Decision-making is one of four fundamental human thinking (aka analysis) processes. Decisions comprise the essential thinking content, the integrative mechanism of any design process, and as such effect the transformation of a problem definition into a solution description.

The author’s 35 years of experience in teaching and facilitating decision-making and systems engineering has led to the conclusion that there is a pattern of decisions behind every strategy, solution design or life. A wide variety of decision patterns have been created and refined through use in 150+ projects across 40+ organizations.

This presentation summarizes the conceptual basis for decision patterns and how they were “discovered”, defines a decision-centric information model of the engineering process, explains key principles behind how decision patterns create value, shares how a pattern-based decision model fits into a broader engineering process and identifies a range of use cases in which decision patterns have been employed.

Using a decision-centric information model (metamodel) creates a much richer digital thread than is currently supported in formal systems engineering languages and MBSE tools.
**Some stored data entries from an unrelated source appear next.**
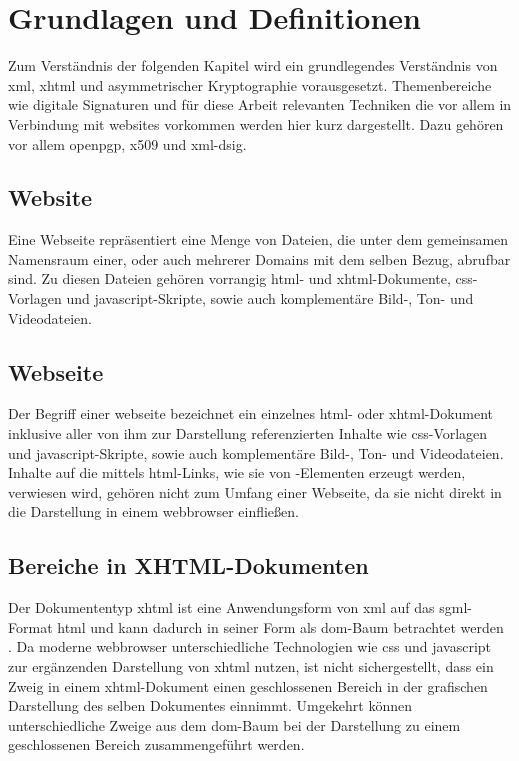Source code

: 
\chapter{Grundlagen und Definitionen}
\label{chap:GrundlagenDefinitionen}

Zum Verständnis der folgenden Kapitel wird ein grundlegendes Verständnis von \gls{xml}, \gls{xhtml} und asymmetrischer Kryptographie vorausgesetzt.
Themenbereiche wie digitale Signaturen und für diese Arbeit relevanten Techniken die vor allem in Verbindung mit \glspl{website} vorkommen werden hier kurz
dargestellt. Dazu gehören vor allem \gls{openpgp}, \gls{x509} und \gls{xml-dsig}.

\section{Website}
\label{sec:GrundlagenDefinitionen:Website}
Eine Webseite repräsentiert eine Menge von Dateien, die unter dem gemeinsamen Namensraum einer, oder auch mehrerer Domains mit dem selben Bezug, abrufbar sind.
Zu diesen Dateien gehören vorrangig \gls{html}- und \gls{xhtml}-Dokumente, \gls{css}-Vorlagen und \gls{javascript}-Skripte, sowie auch komplementäre Bild-, Ton- und
Videodateien.

\section{Webseite}
\label{sec:GrundlagenDefinitionen:Webseiten}
Der Begriff einer \gls{webseite} bezeichnet ein einzelnes \gls{html}- oder \gls{xhtml}-Dokument inklusive aller von ihm zur Darstellung referenzierten
Inhalte wie \gls{css}-Vorlagen und \gls{javascript}-Skripte, sowie auch komplementäre Bild-, Ton- und Videodateien. Inhalte auf die mittels \gls{html}-Links, wie sie
von -Elementen erzeugt werden, verwiesen wird, gehören nicht zum Umfang einer Webseite, da sie nicht direkt in die Darstellung in einem
\gls{webbrowser} einfließen.

\section{Bereiche in XHTML-Dokumenten}
\label{sec:GrundlagenDefinitionen:BereicheXHTML}
Der Dokumententyp \gls{xhtml} ist eine Anwendungsform von \gls{xml} auf das \gls{sgml}-Format \gls{html}\cite{xhtml:w3c} und kann dadurch in seiner Form als
\gls{dom}-Baum betrachtet werden \cite{xhtml:oreilly}. Da moderne \Gls{webbrowser} unterschiedliche Technologien wie \gls{css} und \gls{javascript} zur
ergänzenden Darstellung von \gls{xhtml} nutzen, ist nicht sichergestellt, dass ein Zweig in einem \gls{xhtml}-Dokument einen geschlossenen Bereich in der
grafischen Darstellung des selben Dokumentes einnimmt. Umgekehrt können unterschiedliche Zweige aus dem \gls{dom}-Baum bei der Darstellung zu einem
geschlossenen Bereich zusammengeführt werden.

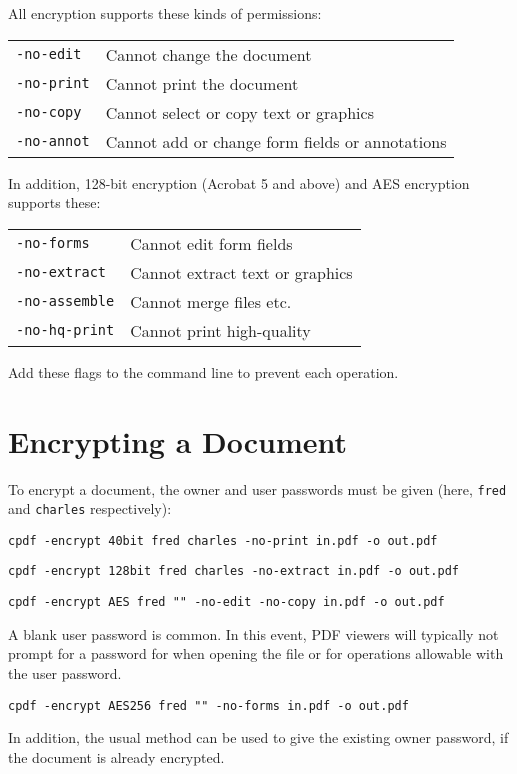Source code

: \documentclass{book}
\begin{document}
   \vspace{2mm}
   \noindent All encryption supports these kinds of permissions:

   \vspace{2mm}
   \begin{tabular}{ll}
     \texttt{-no-edit} & Cannot change the document\\
     \texttt{-no-print} & Cannot print the document\\
     \texttt{-no-copy} & Cannot select or copy text or graphics\\
     \texttt{-no-annot} & Cannot add or change form fields or annotations\\
   \end{tabular}

   \vspace{2mm}
   \noindent In addition, 128-bit encryption (Acrobat 5 and above) and AES encryption supports these:

   \vspace{2mm}
   \begin{tabular}{ll}
     \texttt{-no-forms} & Cannot edit form fields\\
     \texttt{-no-extract} & Cannot extract text or graphics\\
     \texttt{-no-assemble} & Cannot merge files etc.\\
     \texttt{-no-hq-print} & Cannot print high-quality\\
   \end{tabular}

  \vspace{2mm}
  \noindent Add these flags to the command line to prevent each operation.

  \vspace{2mm}

  \section{Encrypting a Document}
  To encrypt a document, the owner and user passwords must be given (here, \texttt{fred} and \texttt{charles} respectively):
  \begin{framed}
    \small\verb!cpdf -encrypt 40bit fred charles -no-print in.pdf -o out.pdf!

    \vspace{1.5mm}
    \small\verb!cpdf -encrypt 128bit fred charles -no-extract in.pdf -o out.pdf!

    \vspace{1.5mm}
    \small\verb!cpdf -encrypt AES fred "" -no-edit -no-copy in.pdf -o out.pdf!
  \end{framed}
  \noindent A blank user password is
common. In this event, PDF viewers will typically not prompt for a
password for when opening the file or for operations allowable with the user password.
  \begin{framed}
    \vspace{1.5mm}
    \small\verb!cpdf -encrypt AES256 fred "" -no-forms in.pdf -o out.pdf!
  \end{framed}
\noindent In addition, the usual method can be used to give the existing owner
password, if the document is already encrypted. 
\end{document}
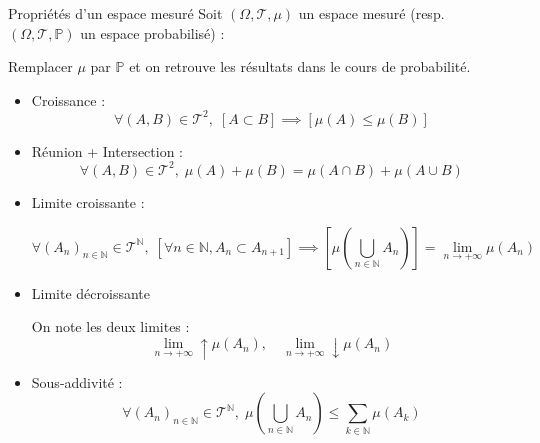 \begin{Prop}{Propriétés d'un espace mesuré}{}
Soit $(\Omega, \mathcal{T},\mu)$ un espace mesuré (resp. $(\Omega, \mathcal{T}, \mathbb{P})$ un espace probabilisé) : 

\begin{note}{}{}
Remplacer $\mu$ par $\mathbb{P}$ et on retrouve les résultats dans le cours de probabilité.
\end{note}


\begin{itemize}

    \item Croissance : 
      \begin{equation}
        \forall (A, B) \in \mathcal{T} ^{2}, \; [A \subset B] \implies [\mu(A) \le \mu(B)]
      \end{equation}

    \item Réunion + Intersection : 
      \begin{equation}
        \forall (A, B) \in \mathcal{T} ^{2}, \; \mu(A) + \mu(B) = \mu(A \cap B) + \mu (A \cup B)
      \end{equation} 

    \item Limite croissante : 

      \begin{equation}
        \forall (A_n) _{n \in \mathbb{N}} \in \mathcal{T} ^{\mathbb{N}}, \; [\forall n \in \mathbb{N}, A_n \subset A _{n+1}] \implies \left[ \mu \left( \bigcup _{n\in \mathbb{N}} A_n \right)\right] = \lim _{n \to + \infty} \mu (A_n)
      \end{equation}

    \item Limite décroissante 

      \begin{tcolorbox}
        On note les deux limites : 
        \begin{equation}
          \lim _{n \to + \infty} \uparrow \mu (A_n), \quad 
          \lim _{n \to + \infty} \downarrow \mu (A_n)
          \label{eq: 2.11}
        \end{equation}
      \end{tcolorbox}
    \item Sous-addivité : 
      \begin{equation}
        \forall (A_n) _{n \in \mathbb{N}} \in \mathcal{T} ^{\mathbb{N}}, \; \mu \left( \bigcup _{n \in \mathbb{N}} A_n\right) \le \sum_{k \in \mathbb{N}}^{} \mu(A_k)
      \end{equation}

\end{itemize}
\end{Prop}

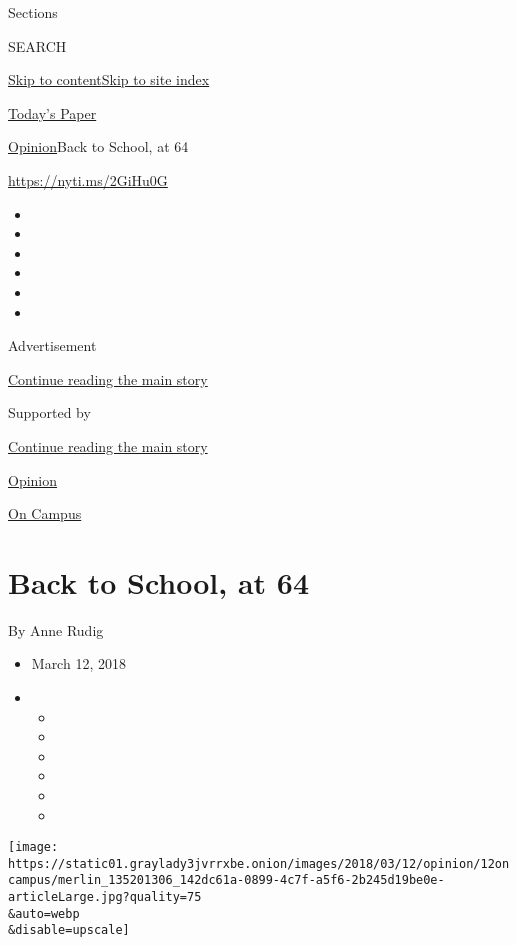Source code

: Sections

SEARCH

\protect\hyperlink{site-content}{Skip to
content}\protect\hyperlink{site-index}{Skip to site index}

\href{https://myaccount.nytimes3xbfgragh.onion/auth/login?response_type=cookie\&client_id=vi}{}

\href{https://www.nytimes3xbfgragh.onion/section/todayspaper}{Today's
Paper}

\href{/section/opinion}{Opinion}\textbar{}Back to School, at 64

\url{https://nyti.ms/2GiHu0G}

\begin{itemize}
\item
\item
\item
\item
\item
\item
\end{itemize}

Advertisement

\protect\hyperlink{after-top}{Continue reading the main story}

Supported by

\protect\hyperlink{after-sponsor}{Continue reading the main story}

\href{/section/opinion}{Opinion}

\href{/column/on-campus}{On Campus}

\hypertarget{back-to-school-at-64}{%
\section{Back to School, at 64}\label{back-to-school-at-64}}

By Anne Rudig

\begin{itemize}
\item
  March 12, 2018
\item
  \begin{itemize}
  \item
  \item
  \item
  \item
  \item
  \item
  \end{itemize}
\end{itemize}

\texttt{[image: https://static01.graylady3jvrrxbe.onion/images/2018/03/12/opinion/12oncampus/merlin\_135201306\_142dc61a-0899-4c7f-a5f6-2b245d19be0e-articleLarge.jpg?quality=75\\\&auto=webp\\\&disable=upscale]}

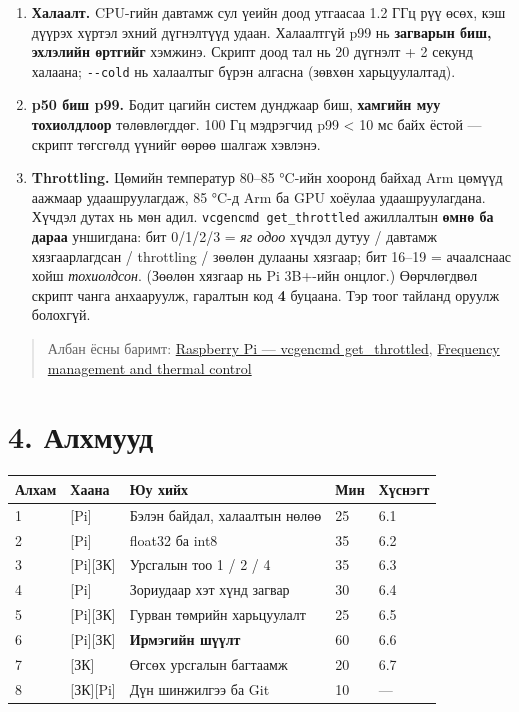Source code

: \begin{enumerate}
\def\labelenumi{\arabic{enumi}.}
\tightlist
\item
  \textbf{Халаалт.} CPU-гийн давтамж сул үеийн доод утгаасаа 1.2 ГГц рүү өсөх, кэш дүүрэх хүртэл эхний дүгнэлтүүд удаан. Халаалтгүй p99 нь \textbf{загварын биш, эхлэлийн өртгийг} хэмжинэ. Скрипт доод тал нь 20 дүгнэлт + 2 секунд халаана; \texttt{-\/-cold} нь халаалтыг бүрэн алгасна (зөвхөн харьцуулалтад).
\item
  \textbf{p50 биш p99.} Бодит цагийн систем дунджаар биш, \textbf{хамгийн муу тохиолдлоор} төлөвлөгддөг. 100 Гц мэдрэгчид p99 \textless{} 10 мс байх ёстой --- скрипт төгсгөлд үүнийг өөрөө шалгаж хэвлэнэ.
\item
  \textbf{Throttling.} Цөмийн температур 80--85 °C-ийн хооронд байхад Arm цөмүүд аажмаар удаашруулагдаж, 85 °C-д Arm ба GPU хоёулаа удаашруулагдана. Хүчдэл дутах нь мөн адил. \texttt{vcgencmd\ get\_\allowbreak{}throttled} ажиллалтын \textbf{өмнө ба дараа} уншигдана: бит 0/1/2/3 = \emph{яг одоо} хүчдэл дутуу / давтамж хязгаарлагдсан / throttling / зөөлөн дулааны хязгаар; бит 16--19 = ачаалснаас хойш \emph{тохиолдсон}. (Зөөлөн хязгаар нь Pi 3B+-ийн онцлог.) Өөрчлөгдвөл скрипт чанга анхааруулж, гаралтын код \textbf{4} буцаана. Тэр тоог тайланд оруулж болохгүй.
\end{enumerate}

\begin{quote}
Албан ёсны баримт: \href{https://www.raspberrypi.com/documentation/computers/os.html}{Raspberry Pi --- vcgencmd get\_\allowbreak{}throttled}, \href{https://www.raspberrypi.com/documentation/computers/raspberry-pi.html}{Frequency management and thermal control}
\end{quote}

\hypertarget{ux430ux43bux445ux43cux443ux443ux434}{%
\section{4. Алхмууд}\label{ux430ux43bux445ux43cux443ux443ux434}}

\begingroup\scriptsize\begin{longtable}[]{@{}lllll@{}}
\toprule
Алхам & Хаана & Юу хийх & Мин & Хүснэгт\tabularnewline
\midrule
\endhead
1 & {[}Pi{]} & Бэлэн байдал, халаалтын нөлөө & 25 & 6.1\tabularnewline
2 & {[}Pi{]} & float32 ба int8 & 35 & 6.2\tabularnewline
3 & {[}Pi{]}{[}ЗК{]} & Урсгалын тоо 1 / 2 / 4 & 35 & 6.3\tabularnewline
4 & {[}Pi{]} & Зориудаар хэт хүнд загвар & 30 & 6.4\tabularnewline
5 & {[}Pi{]}{[}ЗК{]} & Гурван төмрийн харьцуулалт & 25 & 6.5\tabularnewline
6 & {[}Pi{]}{[}ЗК{]} & \textbf{Ирмэгийн шүүлт} & 60 & 6.6\tabularnewline
7 & {[}ЗК{]} & Өгсөх урсгалын багтаамж & 20 & 6.7\tabularnewline
8 & {[}ЗК{]}{[}Pi{]} & Дүн шинжилгээ ба Git & 10 & ---\tabularnewline
\bottomrule
\end{longtable}\endgroup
The presentation will demonstrate a simple but powerful technique by which a project decision baseline may be established by reverse engineering stakeholder decisions against a decision pattern. The resulting decision model (aka Decision Breakdown Structure) may be used validate system requirements and to focus project efforts on the decisions that are most critical to project success.

 Take-Away Key Message

  • Decision patterns are a useful technique for managing the complexity and reducing the time-to-capability of engineered systems.
  • Decisions are the integrative mechanism of systems engineering and as such decision-to-everything traceability and associated viewpoints should be at the heart of any organization’s digital thread.
  • Proven decision patterns exist that may be used to quickly frame the scope of any project, validate system requirements, and provide a structure for organizing project work around the most critical choices.
  • Although there is limited “native” software tool support for a decision-centric approach to engineering, existing MBSE tools or desktop tools may be extended to deliver this capability.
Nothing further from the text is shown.